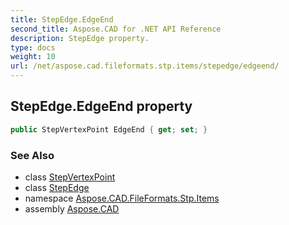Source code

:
 ```yaml
---
title: StepEdge.EdgeEnd
second_title: Aspose.CAD for .NET API Reference
description: StepEdge property. 
type: docs
weight: 10
url: /net/aspose.cad.fileformats.stp.items/stepedge/edgeend/
---
```

## StepEdge.EdgeEnd property

```csharp
public StepVertexPoint EdgeEnd { get; set; }
```

### See Also

* class [StepVertexPoint](../../stepvertexpoint/)
* class [StepEdge](../)
* namespace [Aspose.CAD.FileFormats.Stp.Items](../../stepedge/)
* assembly [Aspose.CAD](../../../)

------------------------------------------------

* **Task prompt**
In the entries above, find each line with the word "property" and copy it.

* **Answer box**
description: StepEdge property. 
## StepEdge.EdgeEnd property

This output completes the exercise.